17 Ekim 2020 Cumartesi

 HADİSLER NEDEN DİNİN KAYNAĞI OLAMAZLAR? 

(37. YAZI )  

 Kuran'ın anlattığı İslam'a inanan her mümin, Allah'ın Elçisi Muhammed (a.s) a itaatin gerekliliğini herkesten daha iyi bilir.

 Kuran'ın takipçisi olan muvahhidler, bu yüzden Allah'a ve elçisine itaat edilmesini söyleyen âyetlerin kendilerine karşı delil gösterilmesini büyük bir cehalet ve ahmakça bir söz olarak karşılarlar. 

Kur'an'ın takipçisi muvahhidlere göre, Elçin'in bize miras olarak bırakmaya çalıştığı yegane kaynak Kur'an'dır. 

Kur'an yeterlidir ve bizi ilgilendiren yegane vahiy'dir. 

 Sahabeler bu anlayışa sahip idiler. 

Fakat daha sonrakiler hikmeti anlayamadılar. 

Hadis kitabı diye ortaya çıkarılmış bu uydurma dini, Kur'an'dan yüzlerce  kat fazla rivayeti ümmete dayatan Ehli sünnet ve Şia'nın bu eserlerinde Allah'ın Elçisi Muhammed (a.s) a sayısız iftiralar vardır. 

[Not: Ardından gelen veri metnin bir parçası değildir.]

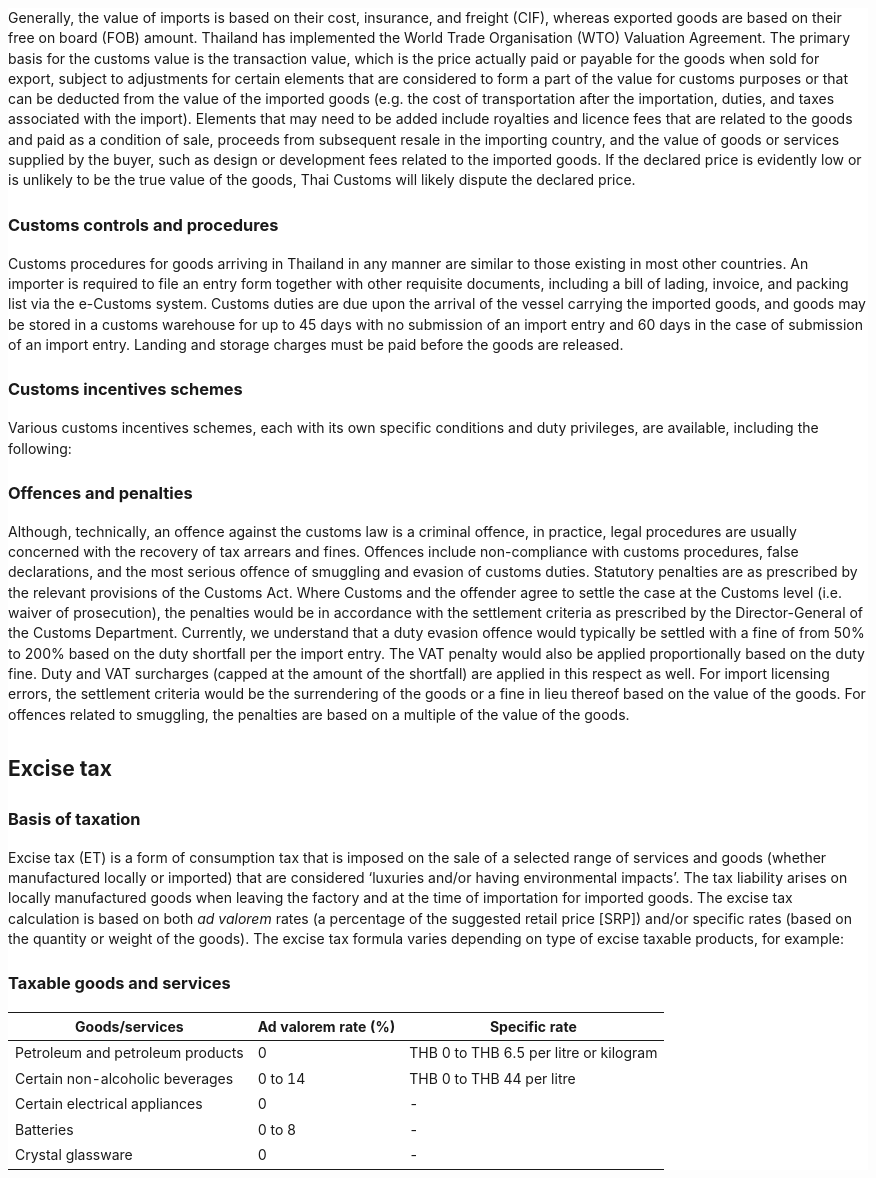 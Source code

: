 Generally, the value of imports is based on their cost, insurance, and freight (CIF), whereas exported goods are based on their free on board (FOB) amount.
Thailand has implemented the World Trade Organisation (WTO) Valuation Agreement. The primary basis for the customs value is the transaction value, which is the price actually paid or payable for the goods when sold for export, subject to adjustments for certain elements that are considered to form a part of the value for customs purposes or that can be deducted from the value of the imported goods (e.g. the cost of transportation after the importation, duties, and taxes associated with the import).
Elements that may need to be added include royalties and licence fees that are related to the goods and paid as a condition of sale, proceeds from subsequent resale in the importing country, and the value of goods or services supplied by the buyer, such as design or development fees related to the imported goods. If the declared price is evidently low or is unlikely to be the true value of the goods, Thai Customs will likely dispute the declared price.
### Customs controls and procedures
Customs procedures for goods arriving in Thailand in any manner are similar to those existing in most other countries. An importer is required to file an entry form together with other requisite documents, including a bill of lading, invoice, and packing list via the e-Customs system.
Customs duties are due upon the arrival of the vessel carrying the imported goods, and goods may be stored in a customs warehouse for up to 45 days with no submission of an import entry and 60 days in the case of submission of an import entry. Landing and storage charges must be paid before the goods are released.
### Customs incentives schemes
Various customs incentives schemes, each with its own specific conditions and duty privileges, are available, including the following:
### Offences and penalties
Although, technically, an offence against the customs law is a criminal offence, in practice, legal procedures are usually concerned with the recovery of tax arrears and fines. Offences include non-compliance with customs procedures, false declarations, and the most serious offence of smuggling and evasion of customs duties. Statutory penalties are as prescribed by the relevant provisions of the Customs Act. Where Customs and the offender agree to settle the case at the Customs level (i.e. waiver of prosecution), the penalties would be in accordance with the settlement criteria as prescribed by the Director-General of the Customs Department. Currently, we understand that a duty evasion offence would typically be settled with a fine of from 50% to 200% based on the duty shortfall per the import entry. The VAT penalty would also be applied proportionally based on the duty fine. Duty and VAT surcharges (capped at the amount of the shortfall) are applied in this respect as well.
For import licensing errors, the settlement criteria would be the surrendering of the goods or a fine in lieu thereof based on the value of the goods. For offences related to smuggling, the penalties are based on a multiple of the value of the goods.
## Excise tax
### Basis of taxation
Excise tax (ET) is a form of consumption tax that is imposed on the sale of a selected range of services and goods (whether manufactured locally or imported) that are considered ‘luxuries and/or having environmental impacts’. The tax liability arises on locally manufactured goods when leaving the factory and at the time of importation for imported goods.
The excise tax calculation is based on both *ad valorem* rates (a percentage of the suggested retail price [SRP]) and/or specific rates (based on the quantity or weight of the goods). The excise tax formula varies depending on type of excise taxable products, for example:
### Taxable goods and services
| Goods/services | Ad valorem rate (%) | Specific rate |
| --- | --- | --- |
| Petroleum and petroleum products | 0 | THB 0 to THB 6.5 per litre or kilogram |
| Certain non-alcoholic beverages | 0 to 14 | THB 0 to THB 44 per litre |
| Certain electrical appliances | 0 | - |
| Batteries | 0 to 8 | - |
| Crystal glassware | 0 | - |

Kur'anı tek kaynak kabul edip bu uydurma kaynakları reddetmek, din ve tevhid adına tek otoriteyi Kur'an'a  vermek, hem mesajın sahibi olan Allah'a, hem mesajı getiren Elçiye itaat etmek demektir. 

Yüce Allah birçok âyette Elçisi Muhammed (Aleyhisselam)'ı en güzel şekilde övmüş ve insanlara onu istismar edecekleri bir alan bırakmamıştır. 

İnsanların bu hududu aşarak elçiyi aşırı yüceltmeye kalkışmaları şirktir, küfürdür, cehalettir, ahmaklıktır, haddi aşmaktır.

Kendi hakimiyetini sürdürmek ve din sömürülerine devam etmek isteyen  devletler, geleneklerini uygulamakta menfaat görüp ilmi ve akılcı düşünceden korkarlar.

Ne yazık ki bunlar Kur'an'a ve şura'ya dayalı İslamiyet'in en önemli  düşmanlarıdır. 

Kur'an'a ve akla göre İslam'ı anlatanlara, ateistlerin göstermediği tepkiyi bu Kur'an düşmanları göstermektedir. 

Bunun sebebi basittir. 

Kur'an'a göre İslam, bu kesimin aracı olarak kullandıkları "din"in sundukları gibi olmadığını, yönetim şekillerini, kadına bakışlarını, baskıcı idare biçimlerini Kur'an'a göre değil örflerine, heva ve heveslerine, Arap- Emevi  geleneklerine göre oluşturdukları ortaya çıkacaktır. 

Bu hurafeci , gerici kesim, sömürü ve rant aracı olarak kullandıkları din ellerinden alınmak istenince bunu alanlara Yahudi, Mason, sapık, ajan, Vahhabi, mezhepsiz gibi sözlerle iftira etmekte ve fiili saldırılarda bulunarak, güneşi balçıkla sıvamak istemektedirler. 

Hurafeci, ırkçı Emevi- Abbasi yönetimleri döneminde oluşturulup o dönemlerdeki örflerin, hayata bakış açılarının dondurulması olan Ehli Sünnet mezhepleri, Kur'an'ın anlattığı dinin anlaşılmasındaki en büyük engeldir. 

Ne yazık dini iyi bilmeyen kitleler bu mezhepçi yaklaşımların izahlarını din sanmaktadır. 

İşte kendini yenilemeyen, değişime ayak uyduramayan Emevi dininin  bağlıları olan Ehl-i Sünnet mezheplerinin dillerindeki çürümüş, bozulmuş ve eskimiş uydurma rivayetlerden, beyni, aklı, vicdanı zehirli IŞİD, Taliban, El Kaide, Boka Haram, Nusra, gibi vahşi zombiler çıkar.